Would you transcribe the line containing "Waveform file이 있으면 파형도 볼 수 있습니다." and every line after it, through the end of the records below, exactly and with nothing else?

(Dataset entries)
+-------+

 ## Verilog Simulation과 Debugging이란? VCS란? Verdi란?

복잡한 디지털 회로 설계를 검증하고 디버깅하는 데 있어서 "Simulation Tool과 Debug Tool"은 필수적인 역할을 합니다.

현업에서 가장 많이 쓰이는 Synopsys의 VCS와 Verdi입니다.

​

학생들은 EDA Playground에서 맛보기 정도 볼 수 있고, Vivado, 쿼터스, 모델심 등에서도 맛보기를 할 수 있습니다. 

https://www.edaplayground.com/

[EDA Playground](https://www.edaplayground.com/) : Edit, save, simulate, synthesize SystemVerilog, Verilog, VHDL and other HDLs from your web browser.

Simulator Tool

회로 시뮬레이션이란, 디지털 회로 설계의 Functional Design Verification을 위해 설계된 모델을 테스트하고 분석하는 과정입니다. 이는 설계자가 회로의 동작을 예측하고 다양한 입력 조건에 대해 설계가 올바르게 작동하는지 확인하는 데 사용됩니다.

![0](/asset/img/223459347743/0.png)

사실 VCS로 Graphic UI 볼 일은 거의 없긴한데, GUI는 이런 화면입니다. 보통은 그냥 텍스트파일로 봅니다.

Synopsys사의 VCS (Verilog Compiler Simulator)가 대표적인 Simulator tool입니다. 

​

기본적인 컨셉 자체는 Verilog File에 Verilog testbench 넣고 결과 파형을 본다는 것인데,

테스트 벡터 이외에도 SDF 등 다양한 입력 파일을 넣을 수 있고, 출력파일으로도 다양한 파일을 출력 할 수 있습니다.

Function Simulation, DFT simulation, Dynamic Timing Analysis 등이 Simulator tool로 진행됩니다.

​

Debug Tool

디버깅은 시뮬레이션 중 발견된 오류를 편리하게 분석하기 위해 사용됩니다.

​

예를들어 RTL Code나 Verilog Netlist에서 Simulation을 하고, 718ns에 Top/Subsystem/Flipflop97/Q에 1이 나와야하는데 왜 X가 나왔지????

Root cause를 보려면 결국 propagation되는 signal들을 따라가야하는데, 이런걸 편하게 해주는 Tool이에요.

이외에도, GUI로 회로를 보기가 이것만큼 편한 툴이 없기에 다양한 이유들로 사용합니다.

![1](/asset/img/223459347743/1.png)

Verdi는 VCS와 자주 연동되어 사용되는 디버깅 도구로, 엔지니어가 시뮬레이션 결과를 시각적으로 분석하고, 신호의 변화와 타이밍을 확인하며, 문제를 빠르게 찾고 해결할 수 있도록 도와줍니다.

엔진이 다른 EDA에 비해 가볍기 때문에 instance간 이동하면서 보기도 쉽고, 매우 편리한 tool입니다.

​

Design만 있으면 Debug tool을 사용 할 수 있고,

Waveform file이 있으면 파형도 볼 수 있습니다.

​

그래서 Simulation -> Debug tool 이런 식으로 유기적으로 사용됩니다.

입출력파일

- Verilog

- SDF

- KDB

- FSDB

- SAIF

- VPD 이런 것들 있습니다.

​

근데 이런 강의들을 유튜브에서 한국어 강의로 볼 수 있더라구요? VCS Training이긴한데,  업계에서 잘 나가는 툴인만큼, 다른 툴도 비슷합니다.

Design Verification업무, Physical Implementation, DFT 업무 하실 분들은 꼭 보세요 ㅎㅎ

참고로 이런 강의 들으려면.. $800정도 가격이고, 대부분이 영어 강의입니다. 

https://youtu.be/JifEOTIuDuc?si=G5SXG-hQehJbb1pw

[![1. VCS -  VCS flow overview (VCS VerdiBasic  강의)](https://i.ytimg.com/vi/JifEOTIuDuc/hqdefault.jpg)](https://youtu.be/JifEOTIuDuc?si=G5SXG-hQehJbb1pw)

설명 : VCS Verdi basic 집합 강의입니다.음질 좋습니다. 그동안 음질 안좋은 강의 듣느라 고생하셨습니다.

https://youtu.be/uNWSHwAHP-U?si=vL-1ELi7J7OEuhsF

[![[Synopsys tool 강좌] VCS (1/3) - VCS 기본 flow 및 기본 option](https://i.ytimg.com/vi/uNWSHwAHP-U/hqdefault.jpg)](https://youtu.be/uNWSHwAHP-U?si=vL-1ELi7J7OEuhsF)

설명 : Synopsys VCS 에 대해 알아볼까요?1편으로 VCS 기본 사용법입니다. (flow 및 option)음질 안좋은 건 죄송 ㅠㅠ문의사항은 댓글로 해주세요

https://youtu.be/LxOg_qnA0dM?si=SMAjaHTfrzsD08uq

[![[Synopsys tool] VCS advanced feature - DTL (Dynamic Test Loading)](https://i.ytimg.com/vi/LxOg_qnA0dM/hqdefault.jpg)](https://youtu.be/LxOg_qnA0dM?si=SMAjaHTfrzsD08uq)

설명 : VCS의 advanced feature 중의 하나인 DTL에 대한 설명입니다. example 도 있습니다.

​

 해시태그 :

+-------+

▶ _RESULT BELOW_:
Waveform file이 있으면 파형도 볼 수 있습니다.

​

그래서 Simulation -> Debug tool 이런 식으로 유기적으로 사용됩니다.

입출력파일

- Verilog

- SDF

- KDB

- FSDB

- SAIF

- VPD 이런 것들 있습니다.

​

근데 이런 강의들을 유튜브에서 한국어 강의로 볼 수 있더라구요? VCS Training이긴한데,  업계에서 잘 나가는 툴인만큼, 다른 툴도 비슷합니다.

Design Verification업무, Physical Implementation, DFT 업무 하실 분들은 꼭 보세요 ㅎㅎ

참고로 이런 강의 들으려면.. $800정도 가격이고, 대부분이 영어 강의입니다. 

https://youtu.be/JifEOTIuDuc?si=G5SXG-hQehJbb1pw

[![1. VCS -  VCS flow overview (VCS VerdiBasic  강의)](https://i.ytimg.com/vi/JifEOTIuDuc/hqdefault.jpg)](https://youtu.be/JifEOTIuDuc?si=G5SXG-hQehJbb1pw)

설명 : VCS Verdi basic 집합 강의입니다.음질 좋습니다. 그동안 음질 안좋은 강의 듣느라 고생하셨습니다.

https://youtu.be/uNWSHwAHP-U?si=vL-1ELi7J7OEuhsF

[![[Synopsys tool 강좌] VCS (1/3) - VCS 기본 flow 및 기본 option](https://i.ytimg.com/vi/uNWSHwAHP-U/hqdefault.jpg)](https://youtu.be/uNWSHwAHP-U?si=vL-1ELi7J7OEuhsF)

설명 : Synopsys VCS 에 대해 알아볼까요?1편으로 VCS 기본 사용법입니다. (flow 및 option)음질 안좋은 건 죄송 ㅠㅠ문의사항은 댓글로 해주세요

https://youtu.be/LxOg_qnA0dM?si=SMAjaHTfrzsD08uq

[![[Synopsys tool] VCS advanced feature - DTL (Dynamic Test Loading)](https://i.ytimg.com/vi/LxOg_qnA0dM/hqdefault.jpg)](https://youtu.be/LxOg_qnA0dM?si=SMAjaHTfrzsD08uq)

설명 : VCS의 advanced feature 중의 하나인 DTL에 대한 설명입니다. example 도 있습니다.

​

 해시태그 :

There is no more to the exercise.